> _What to produce_
Write out the stretch of lines below that begins at the line with "## Castellar already" and ends at the line with "GetRulesetOk returns a", including both, exactly as given and nothing more.

☆ ☆ ☆ ☆ ☆

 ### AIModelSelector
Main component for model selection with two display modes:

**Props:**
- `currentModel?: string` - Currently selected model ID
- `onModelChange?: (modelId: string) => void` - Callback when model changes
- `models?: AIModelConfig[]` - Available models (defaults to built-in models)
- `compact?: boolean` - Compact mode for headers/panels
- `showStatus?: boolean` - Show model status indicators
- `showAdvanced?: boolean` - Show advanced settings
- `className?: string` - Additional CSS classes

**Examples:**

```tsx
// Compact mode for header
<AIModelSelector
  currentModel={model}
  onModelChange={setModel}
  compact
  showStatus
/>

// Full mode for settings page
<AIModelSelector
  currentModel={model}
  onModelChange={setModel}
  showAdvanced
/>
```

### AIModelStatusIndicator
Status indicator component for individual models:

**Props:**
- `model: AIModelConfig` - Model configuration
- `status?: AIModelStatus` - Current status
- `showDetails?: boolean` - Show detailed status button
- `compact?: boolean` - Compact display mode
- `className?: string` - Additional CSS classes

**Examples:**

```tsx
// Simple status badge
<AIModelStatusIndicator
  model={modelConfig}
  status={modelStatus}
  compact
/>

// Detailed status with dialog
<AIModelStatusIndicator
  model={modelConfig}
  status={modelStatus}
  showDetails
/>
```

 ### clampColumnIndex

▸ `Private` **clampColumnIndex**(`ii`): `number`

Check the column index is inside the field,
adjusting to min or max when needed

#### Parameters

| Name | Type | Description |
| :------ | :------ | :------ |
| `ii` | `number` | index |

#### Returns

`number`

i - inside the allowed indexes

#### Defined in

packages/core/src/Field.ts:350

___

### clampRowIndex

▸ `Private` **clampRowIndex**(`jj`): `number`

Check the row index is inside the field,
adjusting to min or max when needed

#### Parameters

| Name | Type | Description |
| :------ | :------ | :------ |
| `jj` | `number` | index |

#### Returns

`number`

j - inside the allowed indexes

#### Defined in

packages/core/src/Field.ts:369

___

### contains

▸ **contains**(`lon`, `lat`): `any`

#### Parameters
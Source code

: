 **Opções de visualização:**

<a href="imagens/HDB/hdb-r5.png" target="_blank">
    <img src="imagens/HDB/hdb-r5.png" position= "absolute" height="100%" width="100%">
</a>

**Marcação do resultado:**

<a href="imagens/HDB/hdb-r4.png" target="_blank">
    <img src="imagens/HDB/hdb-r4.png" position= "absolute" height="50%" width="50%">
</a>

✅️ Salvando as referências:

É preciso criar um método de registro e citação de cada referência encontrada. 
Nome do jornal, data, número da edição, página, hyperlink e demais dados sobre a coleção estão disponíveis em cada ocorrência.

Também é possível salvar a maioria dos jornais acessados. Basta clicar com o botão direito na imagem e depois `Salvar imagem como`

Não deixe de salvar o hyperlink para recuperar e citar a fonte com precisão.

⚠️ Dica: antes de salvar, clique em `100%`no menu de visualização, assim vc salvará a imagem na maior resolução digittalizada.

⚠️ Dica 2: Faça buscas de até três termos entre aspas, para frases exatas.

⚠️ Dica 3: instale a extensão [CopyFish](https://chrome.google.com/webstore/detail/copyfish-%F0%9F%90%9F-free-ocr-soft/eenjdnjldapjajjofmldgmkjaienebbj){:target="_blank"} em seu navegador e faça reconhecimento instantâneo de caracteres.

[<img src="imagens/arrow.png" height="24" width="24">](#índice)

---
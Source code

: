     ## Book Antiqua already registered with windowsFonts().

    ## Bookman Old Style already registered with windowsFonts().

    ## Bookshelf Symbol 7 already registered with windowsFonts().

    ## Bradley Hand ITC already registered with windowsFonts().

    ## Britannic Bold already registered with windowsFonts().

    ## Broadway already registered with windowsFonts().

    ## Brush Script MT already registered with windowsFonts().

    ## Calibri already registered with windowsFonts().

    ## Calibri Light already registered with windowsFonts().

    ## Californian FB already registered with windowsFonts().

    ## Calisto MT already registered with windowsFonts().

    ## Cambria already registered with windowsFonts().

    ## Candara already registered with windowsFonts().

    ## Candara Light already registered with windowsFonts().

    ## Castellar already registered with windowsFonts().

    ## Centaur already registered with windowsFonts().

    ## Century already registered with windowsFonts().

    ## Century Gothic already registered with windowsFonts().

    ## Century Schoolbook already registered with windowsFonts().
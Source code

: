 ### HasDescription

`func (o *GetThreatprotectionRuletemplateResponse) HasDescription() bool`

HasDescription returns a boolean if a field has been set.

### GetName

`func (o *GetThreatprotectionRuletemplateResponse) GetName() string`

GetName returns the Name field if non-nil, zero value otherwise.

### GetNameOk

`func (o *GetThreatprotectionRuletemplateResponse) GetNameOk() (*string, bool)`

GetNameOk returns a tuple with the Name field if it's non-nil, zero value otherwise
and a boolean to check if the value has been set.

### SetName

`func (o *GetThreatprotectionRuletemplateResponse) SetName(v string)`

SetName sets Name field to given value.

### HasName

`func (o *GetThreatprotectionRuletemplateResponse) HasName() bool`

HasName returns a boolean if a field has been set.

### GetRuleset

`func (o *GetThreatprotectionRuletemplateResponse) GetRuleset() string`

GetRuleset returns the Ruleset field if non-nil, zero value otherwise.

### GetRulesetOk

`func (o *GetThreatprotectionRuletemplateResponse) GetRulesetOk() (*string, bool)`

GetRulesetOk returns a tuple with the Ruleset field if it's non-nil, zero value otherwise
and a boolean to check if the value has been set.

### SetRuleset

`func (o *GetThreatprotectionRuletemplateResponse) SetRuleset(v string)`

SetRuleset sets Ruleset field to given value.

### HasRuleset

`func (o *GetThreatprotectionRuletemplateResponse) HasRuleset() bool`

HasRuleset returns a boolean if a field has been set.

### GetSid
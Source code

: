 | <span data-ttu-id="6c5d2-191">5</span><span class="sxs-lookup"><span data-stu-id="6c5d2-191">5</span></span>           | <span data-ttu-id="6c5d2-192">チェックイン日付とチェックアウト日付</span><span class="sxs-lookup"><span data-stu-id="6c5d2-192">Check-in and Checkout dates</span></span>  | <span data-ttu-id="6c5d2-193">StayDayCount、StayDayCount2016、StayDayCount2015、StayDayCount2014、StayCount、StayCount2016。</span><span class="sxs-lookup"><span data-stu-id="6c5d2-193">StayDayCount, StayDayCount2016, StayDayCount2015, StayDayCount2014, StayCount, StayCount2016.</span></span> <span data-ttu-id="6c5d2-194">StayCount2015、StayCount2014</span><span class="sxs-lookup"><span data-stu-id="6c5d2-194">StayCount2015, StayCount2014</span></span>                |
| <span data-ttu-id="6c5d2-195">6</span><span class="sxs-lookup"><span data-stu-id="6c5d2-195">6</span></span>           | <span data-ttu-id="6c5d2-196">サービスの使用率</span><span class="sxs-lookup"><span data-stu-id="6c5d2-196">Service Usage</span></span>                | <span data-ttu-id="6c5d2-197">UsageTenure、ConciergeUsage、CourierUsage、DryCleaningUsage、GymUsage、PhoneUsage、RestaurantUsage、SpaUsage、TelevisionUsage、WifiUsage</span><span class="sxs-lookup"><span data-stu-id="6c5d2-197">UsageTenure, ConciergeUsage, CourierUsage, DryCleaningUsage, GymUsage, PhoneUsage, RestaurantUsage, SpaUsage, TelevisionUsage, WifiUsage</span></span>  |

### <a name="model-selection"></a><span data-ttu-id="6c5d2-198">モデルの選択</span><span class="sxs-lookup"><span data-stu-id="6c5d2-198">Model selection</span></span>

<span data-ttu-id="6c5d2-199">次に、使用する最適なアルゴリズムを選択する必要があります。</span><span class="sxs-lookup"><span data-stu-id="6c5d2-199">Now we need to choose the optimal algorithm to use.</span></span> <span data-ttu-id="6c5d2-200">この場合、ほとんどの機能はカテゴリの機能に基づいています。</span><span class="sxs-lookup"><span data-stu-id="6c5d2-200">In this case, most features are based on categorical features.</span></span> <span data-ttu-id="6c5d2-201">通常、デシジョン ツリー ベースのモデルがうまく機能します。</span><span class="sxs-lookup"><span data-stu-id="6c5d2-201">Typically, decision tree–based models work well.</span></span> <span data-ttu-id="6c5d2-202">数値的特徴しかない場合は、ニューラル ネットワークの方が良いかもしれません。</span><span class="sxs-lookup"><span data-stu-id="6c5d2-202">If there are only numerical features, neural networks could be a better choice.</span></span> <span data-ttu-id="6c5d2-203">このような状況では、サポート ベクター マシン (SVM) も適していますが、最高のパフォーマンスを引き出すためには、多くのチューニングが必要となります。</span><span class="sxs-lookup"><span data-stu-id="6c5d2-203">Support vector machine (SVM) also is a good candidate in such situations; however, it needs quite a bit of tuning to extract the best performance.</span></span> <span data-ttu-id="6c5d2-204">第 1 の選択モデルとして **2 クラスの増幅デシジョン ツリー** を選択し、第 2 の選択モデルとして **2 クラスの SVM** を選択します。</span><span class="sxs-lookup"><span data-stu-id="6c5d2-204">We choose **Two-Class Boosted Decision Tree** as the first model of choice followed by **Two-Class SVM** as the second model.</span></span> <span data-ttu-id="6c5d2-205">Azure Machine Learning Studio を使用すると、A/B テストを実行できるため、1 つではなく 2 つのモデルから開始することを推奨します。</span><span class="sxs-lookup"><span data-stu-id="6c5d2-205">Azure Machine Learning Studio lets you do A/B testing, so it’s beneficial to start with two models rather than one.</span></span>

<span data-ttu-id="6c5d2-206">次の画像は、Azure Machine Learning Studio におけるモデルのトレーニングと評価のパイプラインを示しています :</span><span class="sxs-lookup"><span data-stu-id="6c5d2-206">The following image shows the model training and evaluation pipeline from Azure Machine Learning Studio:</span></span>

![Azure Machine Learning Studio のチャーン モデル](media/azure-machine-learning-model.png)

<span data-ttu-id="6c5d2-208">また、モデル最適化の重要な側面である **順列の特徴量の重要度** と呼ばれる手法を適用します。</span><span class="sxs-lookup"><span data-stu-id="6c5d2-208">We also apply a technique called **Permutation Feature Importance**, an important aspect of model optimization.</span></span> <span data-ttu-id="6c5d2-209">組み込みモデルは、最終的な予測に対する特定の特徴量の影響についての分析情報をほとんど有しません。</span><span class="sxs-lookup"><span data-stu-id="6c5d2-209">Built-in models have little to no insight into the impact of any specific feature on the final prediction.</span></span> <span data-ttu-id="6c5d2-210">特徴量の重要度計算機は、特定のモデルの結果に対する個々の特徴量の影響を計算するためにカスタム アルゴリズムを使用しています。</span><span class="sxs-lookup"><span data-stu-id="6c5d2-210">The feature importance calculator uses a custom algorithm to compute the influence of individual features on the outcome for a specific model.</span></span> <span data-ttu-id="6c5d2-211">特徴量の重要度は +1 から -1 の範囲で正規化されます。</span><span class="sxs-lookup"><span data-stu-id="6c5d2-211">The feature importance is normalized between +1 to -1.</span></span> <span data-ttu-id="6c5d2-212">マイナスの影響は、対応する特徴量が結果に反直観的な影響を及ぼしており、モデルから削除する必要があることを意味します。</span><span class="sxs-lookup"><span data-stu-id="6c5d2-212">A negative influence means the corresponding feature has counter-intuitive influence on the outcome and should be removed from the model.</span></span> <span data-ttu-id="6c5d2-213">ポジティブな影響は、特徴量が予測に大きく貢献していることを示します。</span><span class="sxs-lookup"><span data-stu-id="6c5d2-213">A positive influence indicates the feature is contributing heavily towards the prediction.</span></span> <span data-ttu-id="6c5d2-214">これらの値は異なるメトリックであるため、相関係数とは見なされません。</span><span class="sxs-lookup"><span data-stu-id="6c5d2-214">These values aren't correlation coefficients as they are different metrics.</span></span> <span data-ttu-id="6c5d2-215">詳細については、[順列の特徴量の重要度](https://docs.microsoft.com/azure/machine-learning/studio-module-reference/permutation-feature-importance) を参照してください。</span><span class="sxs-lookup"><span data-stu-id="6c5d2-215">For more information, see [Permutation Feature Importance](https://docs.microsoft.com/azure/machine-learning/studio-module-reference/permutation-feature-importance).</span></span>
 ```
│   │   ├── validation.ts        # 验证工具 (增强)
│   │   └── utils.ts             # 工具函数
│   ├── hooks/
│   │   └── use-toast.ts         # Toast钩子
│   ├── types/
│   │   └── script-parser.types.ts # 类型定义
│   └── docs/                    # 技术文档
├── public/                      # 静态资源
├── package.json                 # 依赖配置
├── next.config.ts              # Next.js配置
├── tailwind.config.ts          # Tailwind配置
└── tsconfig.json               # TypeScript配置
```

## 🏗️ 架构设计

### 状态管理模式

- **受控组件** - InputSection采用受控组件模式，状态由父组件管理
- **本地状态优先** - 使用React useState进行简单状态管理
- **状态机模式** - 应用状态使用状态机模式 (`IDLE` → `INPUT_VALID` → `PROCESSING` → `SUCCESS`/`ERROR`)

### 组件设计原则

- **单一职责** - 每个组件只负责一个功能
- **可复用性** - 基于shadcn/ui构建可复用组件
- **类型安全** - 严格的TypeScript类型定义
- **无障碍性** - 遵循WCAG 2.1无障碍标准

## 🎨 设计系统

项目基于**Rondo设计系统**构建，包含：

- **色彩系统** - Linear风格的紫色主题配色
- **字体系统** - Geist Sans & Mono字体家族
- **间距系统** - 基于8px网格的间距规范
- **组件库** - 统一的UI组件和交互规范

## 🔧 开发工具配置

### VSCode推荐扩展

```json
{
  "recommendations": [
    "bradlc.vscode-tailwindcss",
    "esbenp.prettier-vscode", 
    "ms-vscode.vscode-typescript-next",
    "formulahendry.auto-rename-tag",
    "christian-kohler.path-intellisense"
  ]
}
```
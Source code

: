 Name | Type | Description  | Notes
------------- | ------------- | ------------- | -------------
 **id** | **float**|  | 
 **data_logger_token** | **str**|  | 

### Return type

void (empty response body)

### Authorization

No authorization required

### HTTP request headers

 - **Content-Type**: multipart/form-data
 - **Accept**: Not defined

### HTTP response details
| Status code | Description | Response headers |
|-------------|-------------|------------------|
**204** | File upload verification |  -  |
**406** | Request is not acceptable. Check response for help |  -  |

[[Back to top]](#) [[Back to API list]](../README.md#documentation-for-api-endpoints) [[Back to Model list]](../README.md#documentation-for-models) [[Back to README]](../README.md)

☆ ☆ ☆ ☆ ☆

> _Output_
    ## Castellar already registered with windowsFonts().

    ## Centaur already registered with windowsFonts().

    ## Century already registered with windowsFonts().

    ## Century Gothic already registered with windowsFonts().

    ## Century Schoolbook already registered with windowsFonts().
Source code

: ### HasDescription

`func (o *GetThreatprotectionRuletemplateResponse) HasDescription() bool`

HasDescription returns a boolean if a field has been set.

### GetName

`func (o *GetThreatprotectionRuletemplateResponse) GetName() string`

GetName returns the Name field if non-nil, zero value otherwise.

### GetNameOk

`func (o *GetThreatprotectionRuletemplateResponse) GetNameOk() (*string, bool)`

GetNameOk returns a tuple with the Name field if it's non-nil, zero value otherwise
and a boolean to check if the value has been set.

### SetName

`func (o *GetThreatprotectionRuletemplateResponse) SetName(v string)`

SetName sets Name field to given value.

### HasName

`func (o *GetThreatprotectionRuletemplateResponse) HasName() bool`

HasName returns a boolean if a field has been set.

### GetRuleset

`func (o *GetThreatprotectionRuletemplateResponse) GetRuleset() string`

GetRuleset returns the Ruleset field if non-nil, zero value otherwise.

### GetRulesetOk

`func (o *GetThreatprotectionRuletemplateResponse) GetRulesetOk() (*string, bool)`

GetRulesetOk returns a tuple with the Ruleset field if it's non-nil, zero value otherwise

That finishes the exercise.